Ela ressaltou ainda que, com a revolução tecnológica, todos nós nos tornamos vulneráveis. “Anteriormente, era possível analisar um contrato ou a forma de venda em uma loja, de maneira mais simples e analógica. Hoje, muitos processos ocorrem em data centers e nuvens, dificultando o acesso a algoritmos e dados. Isso levanta um grande desafio: como lidar com cada uma dessas demandas que surgem para os consumidores?”

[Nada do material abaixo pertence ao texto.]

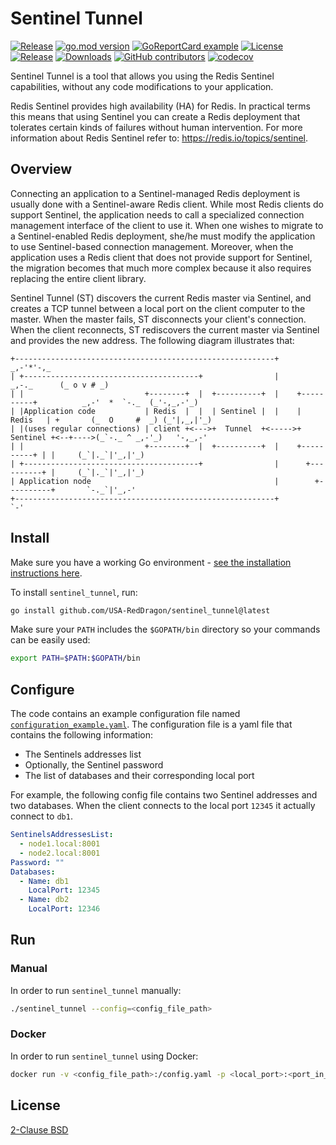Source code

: # Sentinel Tunnel

[![Release](https://github.com/USA-RedDragon/sentinel_tunnel/actions/workflows/release.yaml/badge.svg)](https://github.com/USA-RedDragon/sentinel_tunnel/actions/workflows/release.yaml) [![go.mod version](https://img.shields.io/github/go-mod/go-version/USA-RedDragon/sentinel_tunnel.svg)](https://github.com/USA-RedDragon/sentinel_tunnel) [![GoReportCard example](https://goreportcard.com/badge/github.com/USA-RedDragon/sentinel_tunnel)](https://goreportcard.com/report/github.com/USA-RedDragon/sentinel_tunnel) [![License](https://badgen.net/github/license/USA-RedDragon/sentinel_tunnel)](https://github.com/USA-RedDragon/sentinel_tunnel/blob/main/LICENSE) [![Release](https://img.shields.io/github/release/USA-RedDragon/sentinel_tunnel.svg)](https://GitHub.com/USA-RedDragon/sentinel_tunnel/releases/) [![Downloads](https://img.shields.io/github/downloads/USA-RedDragon/sentinel_tunnel/total.svg)](https://GitHub.com/USA-RedDragon/sentinel_tunnel/releases/) [![GitHub contributors](https://badgen.net/github/contributors/USA-RedDragon/sentinel_tunnel)](https://GitHub.com/USA-RedDragon/sentinel_tunnel/graphs/contributors/) [![codecov](https://codecov.io/github/USA-RedDragon/sentinel_tunnel/graph/badge.svg?token=YOP6Z4RT3A)](https://codecov.io/github/USA-RedDragon/sentinel_tunnel)

Sentinel Tunnel is a tool that allows you using the Redis Sentinel capabilities, without any code modifications to your application.

Redis Sentinel provides high availability (HA) for Redis. In practical terms this means that using Sentinel you can create a Redis deployment that tolerates certain kinds of failures without human intervention. For more information about Redis Sentinel refer to: <https://redis.io/topics/sentinel>.

## Overview

Connecting an application to a Sentinel-managed Redis deployment is usually done with a Sentinel-aware Redis client. While most Redis clients do support Sentinel, the application needs to call a specialized connection management interface of the client to use it. When one wishes to migrate to a Sentinel-enabled Redis deployment, she/he must modify the application to use Sentinel-based connection management. Moreover, when the application uses a Redis client that does not provide support for Sentinel, the migration becomes that much more complex because it also requires replacing the entire client library.

Sentinel Tunnel (ST) discovers the current Redis master via Sentinel, and creates a TCP tunnel between a local port on the client computer to the master. When the master fails, ST disconnects your client's connection. When the client reconnects, ST rediscovers the current master via Sentinel and provides the new address.
The following diagram illustrates that:

```                                                                                                          _
+----------------------------------------------------------+                                          _,-'*'-,_
| +---------------------------------------+                |                              _,-._      (_ o v # _)
| |                           +--------+  |  +----------+  |    +----------+          _,-'  *  `-._  (_'-,_,-'_)
| |Application code           | Redis  |  |  | Sentinel |  |    |  Redis   | +       (_  O     #  _) (_'|,_,|'_)
| |(uses regular connections) | client +<--->+  Tunnel  +<----->+ Sentinel +<--+---->(_`-._ ^ _,-'_)   '-,_,-'
| |                           +--------+  |  +----------+  |    +----------+ | |     (_`|._`|'_,|'_)
| +---------------------------------------+                |      +----------+ |     (_`|._`|'_,|'_)
| Application node                                         |        +----------+       `-._`|'_,-'
+----------------------------------------------------------+                               `-'
```

## Install

Make sure you have a working Go environment - [see the installation instructions here](http://golang.org/doc/install.html).

To install `sentinel_tunnel`, run:

```bash
go install github.com/USA-RedDragon/sentinel_tunnel@latest
```

Make sure your `PATH` includes the `$GOPATH/bin` directory so your commands can be easily used:

```bash
export PATH=$PATH:$GOPATH/bin
```

## Configure

The code contains an example configuration file named [`configuration_example.yaml`](configuration_example.yaml). The configuration file is a yaml file that contains the following information:

* The Sentinels addresses list
* Optionally, the Sentinel password
* The list of databases and their corresponding local port

For example, the following config file contains two Sentinel addresses and two databases. When the client connects to the local port `12345` it actually connect to `db1`.

```yaml
SentinelsAddressesList:
  - node1.local:8001
  - node2.local:8001
Password: ""
Databases:
  - Name: db1
    LocalPort: 12345
  - Name: db2
    LocalPort: 12346
```

## Run

### Manual

In order to run `sentinel_tunnel` manually:

```bash
./sentinel_tunnel --config=<config_file_path>
```

### Docker

In order to run `sentinel_tunnel` using Docker:

```bash
docker run -v <config_file_path>:/config.yaml -p <local_port>:<port_in_docker> -d ghcr.io/usa-reddragon/sentinel_tunnel
```

## License

[2-Clause BSD](LICENSE)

Diálogo para resolver problemas
Respondendo à própria pergunta, Renata Ruback considera o diálogo como fundamental. “Nenhuma solução será encontrada apenas nos balcões dos Procons, no Poder Judiciário ou nas empresas. É necessária uma construção conjunta, levando em conta a mudança nas interações sociais. Recentemente, em uma atuação na OAB na Comissão de Juizados Especiais, que é a principal porta de entrada para reclamações de consumo, discutimos o uso da Inteligência Artificial para facilitar a petição de ações pelo consumidor. Contudo, o problema se torna mais complexo: se antes a preocupação era com advogados que ajuizavam muitas ações, agora podemos ter uma situação em que a população distribui ações de forma indiscriminada, utilizando tecnologia, o que levanta questões sobre a legitimidade e a fraude.”
Na ocasião, foi possível ver ainda que a plataforma Consumidor.gov.br é vista como importante instrumento de mediação extrajudicial, mas precisa ser aprimorada e ter maior adesão tanto de empresas quanto de consumidores.
O 23º Seminário de Relações de Consumo do IBRAC ainda contou com o painel “Cases de Grandes Empresas e a atuação em face de provável abusividade”. Compondo a mesa, estiveram: Augusto Abreu Rodrigues, gerente executivo jurídico do Banco Bmg; Camila Garcia, gerente jurídica do Mercado Livre, com gestão sobre o contencioso civil da empresa; e Gabriela Vitiello Wink, sócia do TozziniFreire Advogados.
Dados do CNJ
Segundo o Conselho Nacional de Justiça, do Relatório Justiça em Números, as despesas da Justiça em 2023 foram de R$ 132,8 bilhões, o que representa 1,2% do PIB ou 2,38% dos gastos totais da União, dos estados, do Distrito Federal e dos municípios.
O Poder Judiciário finalizou o ano de 2023 com 83,8 milhões de processos pendentes aguardando alguma solução definitiva. Destes, 18,5 milhões, ou seja, 22%, estavam suspensos, sobrestados ou em arquivo provisório, aguardando alguma situação jurídica futura. Desconsiderados tais processos, tem-se que, ao final do ano de 2023, existiam 63,6 milhões de processos judiciais efetivamente tramitando.
O número de casos baixados no ano de 2023 foi o segundo maior da série histórica, com quantitativo de processos solucionados um pouco inferior somente ao verificado em 2019.
Quanto aos casos novos, se forem consideradas apenas as ações judiciais efetivamente ajuizadas pela primeira vez em 2023, sem computar os casos em grau de recurso e as execuções judiciais (que decorrem do término da fase de conhecimento ou do resultado do recurso); ingressaram 22,6 milhões ações originárias em 2023, equivalente a 5,8% a mais que o ano anterior. Esse dado é interessante para mostrar que o acesso à Justiça tem crescido após o término da pandemia e que o ano de 2023 foi o de maior ponto da série histórica no que se refere às demandas que chegam ao Judiciário.